林知夏缓缓吐出一口气,把手机倒扣回去,像把自己暂时从那张密密麻麻的网里摘了下来。
然后利落的换好衣服,围巾照旧系上,走出房间时,脚步已经恢复了平稳。
楼下传来餐具碰撞的声音,还有身穿制服的佣人低声说话的动静,像昨晚什么都没发生过一样。
可她刚走到楼梯口,就听见客厅里传来一道熟悉的声音——低沉、冷淡、稳得不像话。
沈砚舟在打电话。
他语气平静,像是在处理最寻常的工作:“九点前把资料送过去。”
“还有,把车安排好,她要用。”
林知夏脚步顿住,指尖微微一紧,她早就知道作为集团总裁的沈砚舟很忙,日理万机的地步。
但她还是没有想到,哪怕到了周六,他也仍然有这么多工作上的事情需要处理。
但这也好,代表着她可以悄无声息的离开别墅,去找陆言约会。
于是,她拎紧自己的包,不声不响的绕过沈砚舟所在的客厅区域,脚步放得很轻,不声不响的向门口走去。
然而,下一秒,她纤长指尖,刚摸到门把手——身后便传来一声极轻的动静。
她瞬间僵住了。
“躲够了?去哪。”
沈砚舟声音低沉得像贴着她后颈传来,明明没什么情绪,却让人心跳无端发快。
林知夏回头,心口狠狠一跳,耳根一点点发烫。
他已经挂断了电话,视线穿过客厅,稳稳落在她身上,那目光淡得像什么都没发生,却又沉得像昨晚他说出的那句话从未撤回。
他黑色大衣外套下的领口松散,露出一点锁骨线条,晨光落在他眉骨上,使那张平时冷得过分的脸,削弱了几分锋利,多了分慵懒,却也更危险。

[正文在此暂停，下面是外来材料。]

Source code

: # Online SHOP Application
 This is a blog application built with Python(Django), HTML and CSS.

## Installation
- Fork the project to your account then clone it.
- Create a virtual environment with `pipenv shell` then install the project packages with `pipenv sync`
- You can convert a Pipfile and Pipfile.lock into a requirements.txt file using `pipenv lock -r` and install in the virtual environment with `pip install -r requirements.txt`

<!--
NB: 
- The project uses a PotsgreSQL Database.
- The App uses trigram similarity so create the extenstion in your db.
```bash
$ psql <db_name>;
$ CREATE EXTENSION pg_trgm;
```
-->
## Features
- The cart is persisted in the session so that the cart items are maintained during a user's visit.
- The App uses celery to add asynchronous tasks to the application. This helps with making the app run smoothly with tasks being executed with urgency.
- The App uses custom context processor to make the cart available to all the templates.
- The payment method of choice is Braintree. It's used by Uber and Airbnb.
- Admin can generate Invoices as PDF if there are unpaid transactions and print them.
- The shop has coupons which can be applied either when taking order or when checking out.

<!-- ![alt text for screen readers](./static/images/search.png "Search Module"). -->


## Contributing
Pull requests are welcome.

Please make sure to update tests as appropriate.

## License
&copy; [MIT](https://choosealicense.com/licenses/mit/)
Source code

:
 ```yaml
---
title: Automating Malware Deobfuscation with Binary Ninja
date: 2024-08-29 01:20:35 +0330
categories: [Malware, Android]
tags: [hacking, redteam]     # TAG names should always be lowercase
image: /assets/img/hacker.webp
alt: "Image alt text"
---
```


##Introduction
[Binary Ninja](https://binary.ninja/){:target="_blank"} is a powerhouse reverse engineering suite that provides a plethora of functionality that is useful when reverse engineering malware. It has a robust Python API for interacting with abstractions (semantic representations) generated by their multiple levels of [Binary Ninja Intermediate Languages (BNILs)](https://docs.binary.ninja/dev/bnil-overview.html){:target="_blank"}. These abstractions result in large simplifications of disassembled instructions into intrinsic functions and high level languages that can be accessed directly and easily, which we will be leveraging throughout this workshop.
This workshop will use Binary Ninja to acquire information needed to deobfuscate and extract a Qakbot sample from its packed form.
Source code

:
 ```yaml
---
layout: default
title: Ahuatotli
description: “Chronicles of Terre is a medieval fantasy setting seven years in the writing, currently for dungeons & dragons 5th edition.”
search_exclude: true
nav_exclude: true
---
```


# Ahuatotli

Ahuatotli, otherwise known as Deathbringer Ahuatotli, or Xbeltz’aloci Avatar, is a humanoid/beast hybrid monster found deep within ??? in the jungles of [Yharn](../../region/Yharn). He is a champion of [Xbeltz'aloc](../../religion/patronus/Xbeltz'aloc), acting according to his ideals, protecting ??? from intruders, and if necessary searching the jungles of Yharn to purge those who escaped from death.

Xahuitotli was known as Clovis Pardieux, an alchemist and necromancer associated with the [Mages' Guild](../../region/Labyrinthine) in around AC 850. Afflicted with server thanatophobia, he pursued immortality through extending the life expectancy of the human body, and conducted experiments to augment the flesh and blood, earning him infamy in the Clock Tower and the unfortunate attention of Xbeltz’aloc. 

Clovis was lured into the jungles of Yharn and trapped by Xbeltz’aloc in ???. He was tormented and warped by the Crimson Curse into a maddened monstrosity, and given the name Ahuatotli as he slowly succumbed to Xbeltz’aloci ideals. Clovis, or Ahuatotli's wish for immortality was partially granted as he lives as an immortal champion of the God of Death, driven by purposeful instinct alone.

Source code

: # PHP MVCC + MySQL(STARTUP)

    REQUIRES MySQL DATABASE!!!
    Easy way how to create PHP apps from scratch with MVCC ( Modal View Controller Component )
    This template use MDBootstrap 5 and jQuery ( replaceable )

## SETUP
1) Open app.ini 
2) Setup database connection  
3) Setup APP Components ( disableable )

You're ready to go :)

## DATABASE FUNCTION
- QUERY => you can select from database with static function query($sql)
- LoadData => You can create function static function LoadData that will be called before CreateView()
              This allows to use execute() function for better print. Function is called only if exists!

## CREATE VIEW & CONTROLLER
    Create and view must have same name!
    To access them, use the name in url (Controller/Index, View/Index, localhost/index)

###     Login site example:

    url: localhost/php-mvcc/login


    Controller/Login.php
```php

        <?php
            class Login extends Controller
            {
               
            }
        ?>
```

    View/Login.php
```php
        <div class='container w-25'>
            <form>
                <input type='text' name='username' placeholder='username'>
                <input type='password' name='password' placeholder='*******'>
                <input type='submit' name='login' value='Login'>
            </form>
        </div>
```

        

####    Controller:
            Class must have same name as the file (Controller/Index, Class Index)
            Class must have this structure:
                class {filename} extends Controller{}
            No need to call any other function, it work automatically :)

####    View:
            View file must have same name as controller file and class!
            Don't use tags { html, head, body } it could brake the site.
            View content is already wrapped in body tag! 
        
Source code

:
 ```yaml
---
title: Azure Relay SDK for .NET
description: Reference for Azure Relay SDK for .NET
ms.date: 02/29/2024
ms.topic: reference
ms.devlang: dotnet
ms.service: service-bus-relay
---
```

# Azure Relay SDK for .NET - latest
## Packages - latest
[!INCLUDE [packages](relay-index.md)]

因为——这种危险,是带着一点家里才有的松弛感的外人绝对看不到的沈砚舟。
林知夏耳根红了一下,咽了下喉咙,硬撑着语气平静:“我约了人。”
沈砚舟淡淡“嗯”了一声,像随口问:“谁。”
林知夏把门推开半道,回头看他:“我闺蜜,陆言。”
听见陆言两个字,沈砚舟的眼神停了一秒,很短,短到像错觉。
可林知夏还是捕捉到了那一瞬间的“记住”——他似乎正在一点点记住,她的生活里都有谁。
然后他又淡淡开口:“去哪做羊毛毡。”
林知夏看向他,表情惊讶:“……你怎么知道?”
沈砚舟看她一眼,语气理所当然:“你昨晚从马场回来的车上,翻朋友圈,停在‘手作体验馆’页面上整整十秒。”
林知夏:“……”
她一瞬间有点窘。
昨晚她确实在刷陆言发来的链接,想预约时间,可她没想到——沈砚舟居然看见了。
可怕的是,他甚至记住了——“十秒”。
这个人对工作细节敏锐到变态,对她也开始一样敏锐。
林知夏抿了抿唇:“我跟陆言约的,很快圣诞节了,她想学做羊毛毡,我陪她。”
沈砚舟走近一步,停在她身侧。他比她高太多,站在她旁边时,那种压迫感天然就能把她整个人罩住。
他垂眸看向她:“我也去。”
“你去干什么?”林知夏猛地抬头。
沈砚舟语气平淡:“你脚还没好。”
林知夏红着耳根反驳:“那也不用你——”
“顺路。”沈砚舟打断她,眼神平静如常,“我出门办点事。”
林知夏盯着他看了两秒。
顺路?他周六早上能有什么事,顺路到羊毛毡体验馆?
她不信。但她又很清楚——沈砚舟要做的事情,从来不需要她信。
他只需要她配合。
林知夏深吸一口气,忍住情绪:“陆言会觉得很奇怪。”
沈砚舟淡淡挑眉:“她会吗?”
林知夏:“会。”
沈砚舟看着她,语气突然慢下来:“那你觉得我奇怪吗?”
林知夏:“……”
她被他这一句突然问得心跳一乱。
因为她忽然意识到——这个人根本不是在问“陆言会不会奇怪”。